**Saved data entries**
——————

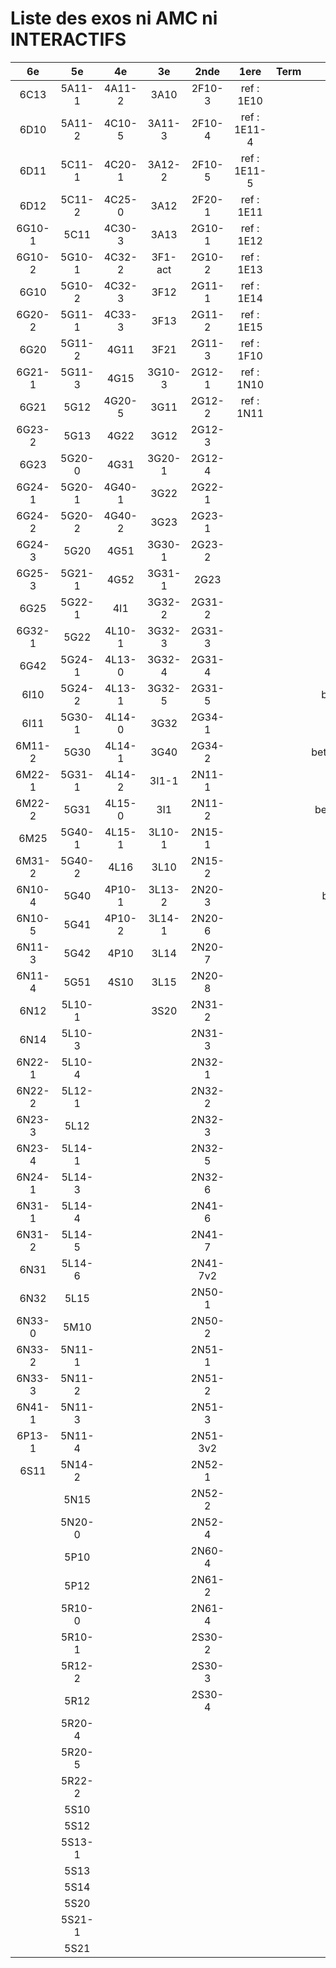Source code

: # Liste des exos ni AMC ni INTERACTIFS

|6e|5e|4e|3e|2nde|1ere|Term|Reste|
|:-:|:-:|:-:|:-:|:-:|:-:|:-:|:-:|
|6C13|5A11-1|4A11-2|3A10|2F10-3|ref : 1E10||MG32_3F13|
|6D10|5A11-2|4C10-5|3A11-3|2F10-4|ref : 1E11-4||beta2F31|
|6D11|5C11-1|4C20-1|3A12-2|2F10-5|ref : 1E11-5||beta2N60-X1|
|6D12|5C11-2|4C25-0|3A12|2F20-1|ref : 1E11||beta2N60-X2|
|6G10-1|5C11|4C30-3|3A13|2G10-1|ref : 1E12||beta3F23|
|6G10-2|5G10-1|4C32-2|3F1-act|2G10-2|ref : 1E13||beta3G15|
|6G10|5G10-2|4C32-3|3F12|2G11-1|ref : 1E14||beta3G41|
|6G20-2|5G11-1|4C33-3|3F13|2G11-2|ref : 1E15||beta3s21|
|6G20|5G11-2|4G11|3F21|2G11-3|ref : 1F10||beta4C31|
|6G21-1|5G11-3|4G15|3G10-3|2G12-1|ref : 1N10||beta4G20-3|
|6G21|5G12|4G20-5|3G11|2G12-2|ref : 1N11||beta4G20-4|
|6G23-2|5G13|4G22|3G12|2G12-3|||beta6C33-1|
|6G23|5G20-0|4G31|3G20-1|2G12-4|||beta6test2|
|6G24-1|5G20-1|4G40-1|3G22|2G22-1|||beta6test2021|
|6G24-2|5G20-2|4G40-2|3G23|2G23-1|||betaAsymptotesObliques|
|6G24-3|5G20|4G51|3G30-1|2G23-2|||betaEqCarreDansC|
|6G25-3|5G21-1|4G52|3G31-1|2G23|||betaEquationsLog|
|6G25|5G22-1|4I1|3G32-2|2G31-2|||betaEqValAbs|
|6G32-1|5G22|4L10-1|3G32-3|2G31-3|||betaExo3d|
|6G42|5G24-1|4L13-0|3G32-4|2G31-4|||betaExoSimpleMatthieu|
|6I10|5G24-2|4L13-1|3G32-5|2G31-5|||betaModele10_simple_question-reponse|
|6I11|5G30-1|4L14-0|3G32|2G34-1|||betaModele11_parametrable|
|6M11-2|5G30|4L14-1|3G40|2G34-2|||betaModele20_plusieurs_types_de_questions|
|6M22-1|5G31-1|4L14-2|3I1-1|2N11-1|||betaModele21_parametrables|
|6M22-2|5G31|4L15-0|3I1|2N11-2|||betaModele30_constructions_géométriques|
|6M25|5G40-1|4L15-1|3L10-1|2N15-1|||betaModele31_parametrables|
|6M31-2|5G40-2|4L16|3L10|2N15-2|||betaModele40_tableau_proportionnalite|
|6N10-4|5G40|4P10-1|3L13-2|2N20-3|||betaModele41_tableau_signes_variations|
|6N10-5|5G41|4P10-2|3L14-1|2N20-6|||betaProbaAouB|
|6N11-3|5G42|4P10|3L14|2N20-7|||betaProbabilites|
|6N11-4|5G51|4S10|3L15|2N20-8|||betaPuissances|
|6N12|5L10-1||3S20|2N31-2|||betarotation3d|
|6N14|5L10-3|||2N31-3|||betaSpline|
|6N22-1|5L10-4|||2N32-1|||betaSys2x2CombLin|
|6N22-2|5L12-1|||2N32-2|||betaTracerParabole|
|6N23-3|5L12|||2N32-3|||moule_a_exo_mathalea|
|6N23-4|5L14-1|||2N32-5|||moule_a_exo_mathalea2d|
|6N24-1|5L14-3|||2N32-6|||c3C10-2|
|6N31-1|5L14-4|||2N41-6|||c3N10|
|6N31-2|5L14-5|||2N41-7|||c3N23|
|6N31|5L14-6|||2N41-7v2|||CM020|
|6N32|5L15|||2N50-1|||CM021|
|6N33-0|5M10|||2N50-2|||ExC100|
|6N33-2|5N11-1|||2N51-1|||HPC100|
|6N33-3|5N11-2|||2N51-2|||PEA11-1|
|6N41-1|5N11-3|||2N51-3|||PEA11|
|6P13-1|5N11-4|||2N51-3v2|||PEA12|
|6S11|5N14-2|||2N52-1|||PEA13|
||5N15|||2N52-2|||PEG20|
||5N20-0|||2N52-4|||PEG21|
||5P10|||2N60-4|||PEG22|
||5P12|||2N61-2|||PEG23|
||5R10-0|||2N61-4|||PEG24|
||5R10-1|||2S30-2|||P003|
||5R12-2|||2S30-3|||P004|
||5R12|||2S30-4|||P005|
||5R20-4||||||P006|
||5R20-5||||||P007|
||5R22-2||||||P008|
||5S10||||||P009|
||5S12||||||P010|
||5S13-1||||||P011|
||5S13||||||P012|
||5S14||||||P013|
||5S20||||||P014|
||5S21-1|||||||
||5S21|||||||

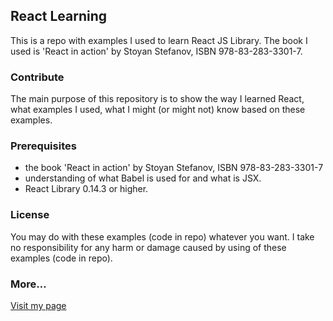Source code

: ## React Learning

This is a repo with examples I used to learn React JS Library. The book I used is 'React in action' by Stoyan Stefanov, ISBN 978-83-283-3301-7.

### Contribute

The main purpose of this repository is to show the way I learned React, what examples I used, what I might (or might not) know based on these examples.

### Prerequisites

* the book 'React in action' by Stoyan Stefanov, ISBN 978-83-283-3301-7
* understanding of what Babel is used for and what is JSX.
* React Library 0.14.3 or higher.

### License

You may do with these examples (code in repo) whatever you want. I take no responsibility for any harm or damage caused by using of these examples (code in repo).

### More…

[Visit my page](https://ashyrokoriadov.github.io)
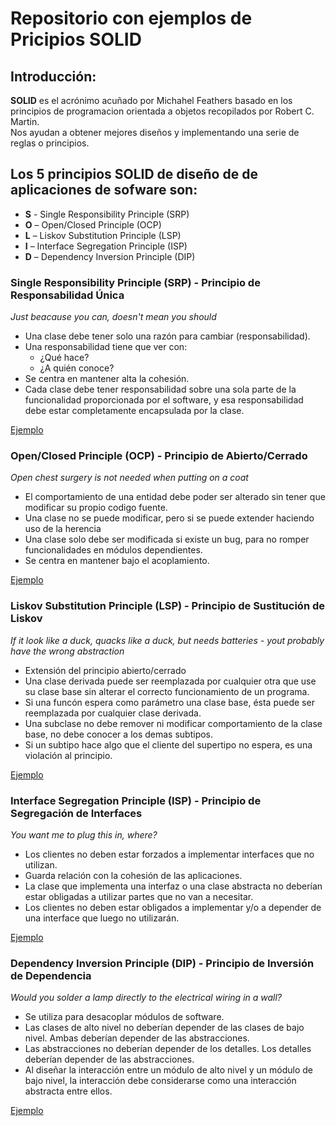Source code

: # Repositorio con ejemplos de Pricipios SOLID
## Introducción:
**SOLID** es el acrónimo acuñado por Michahel Feathers basado en los principios de programacion orientada a objetos recopilados por Robert C. Martin.  
Nos ayudan a obtener mejores diseños y implementando una serie de reglas o principios.  
  
Los **5 principios SOLID** de diseño de  de aplicaciones de sofware son:
-
- **S** - Single Responsibility Principle (SRP)
- **O** – Open/Closed Principle (OCP)
- **L** – Liskov Substitution Principle (LSP)
- **I** – Interface Segregation Principle (ISP)
- **D** – Dependency Inversion Principle (DIP)
  
### Single Responsibility Principle (SRP) - Principio de Responsabilidad Única
*Just beacause you can, doesn't mean you should*  
- Una clase debe tener solo una razón para cambiar (responsabilidad).
- Una responsabilidad tiene que ver con:
  - ¿Qué hace?
  - ¿A quién conoce?
- Se centra en mantener alta la cohesión.
- Cada clase debe tener responsabilidad sobre una sola parte de la funcionalidad proporcionada por el software, y esa responsabilidad debe estar completamente
encapsulada por la clase.  

[Ejemplo](https://github.com/nbordon/SOLID/tree/master/SOLID.S)

### Open/Closed Principle (OCP) - Principio de Abierto/Cerrado
*Open chest surgery is not needed when putting on a coat*
- El comportamiento de una entidad debe poder ser alterado sin tener que modificar su propio codigo fuente.
- Una clase no se puede modificar, pero si se puede extender haciendo uso de la herencia
- Una clase solo debe ser modificada si existe un bug, para no romper funcionalidades en módulos dependientes.
- Se centra en mantener bajo el acoplamiento.  

[Ejemplo](https://github.com/nbordon/SOLID/tree/master/SOLID.O)

### Liskov Substitution Principle (LSP) - Principio de Sustitución de Liskov
*If it look like a duck, quacks like a duck, but needs batteries - yout probably have the wrong abstraction*
- Extensión del principio abierto/cerrado
- Una clase derivada puede ser reemplazada por cualquier otra que use su clase base sin alterar el correcto funcionamiento de un programa.
- Si una funcón espera como parámetro una clase base, ésta puede ser reemplazada por cualquier clase derivada.
- Una subclase no debe remover ni modificar comportamiento de la clase base, no debe conocer a los demas subtipos.
- Si un subtipo hace algo que el cliente del supertipo no espera, es una violación al principio.  

[Ejemplo](https://github.com/nbordon/SOLID/tree/master/SOLID.L)

### Interface Segregation Principle (ISP) - Principio de Segregación de Interfaces
*You want me to plug this in, where?*
- Los clientes no deben estar forzados a implementar interfaces que no utilizan.
- Guarda relación con la cohesión de las aplicaciones.
- La clase que implementa una interfaz o una clase abstracta no deberían estar obligadas a utilizar partes que no van a necesitar.
- Los clientes no deben estar obligados a implementar y/o a depender de una interface que luego no utilizarán.  

[Ejemplo](https://github.com/nbordon/SOLID/tree/master/SOLID.I)

### Dependency Inversion Principle (DIP) - Principio de Inversión de Dependencia
*Would you solder a lamp directly to the electrical wiring in a wall?*
- Se utiliza para desacoplar módulos de software.
- Las clases de alto nivel no deberían depender de las clases de bajo nivel. Ambas deberían depender de las abstracciones.
- Las abstracciones no deberían depender de los detalles. Los detalles deberían depender de las abstracciones.
- Al diseñar la interacción entre un módulo de alto nivel y un módulo de bajo nivel, la interacción debe considerarse como una interacción abstracta entre ellos.  

[Ejemplo](https://github.com/nbordon/SOLID/tree/master/SOLID.D)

——————

**Problem statement**
Within the records, filter for lines that contain the word "espera" and show each one.

**Completed task**
- Si una funcón espera como parámetro una clase base, ésta puede ser reemplazada por cualquier clase derivada.
- Si un subtipo hace algo que el cliente del supertipo no espera, es una violación al principio.  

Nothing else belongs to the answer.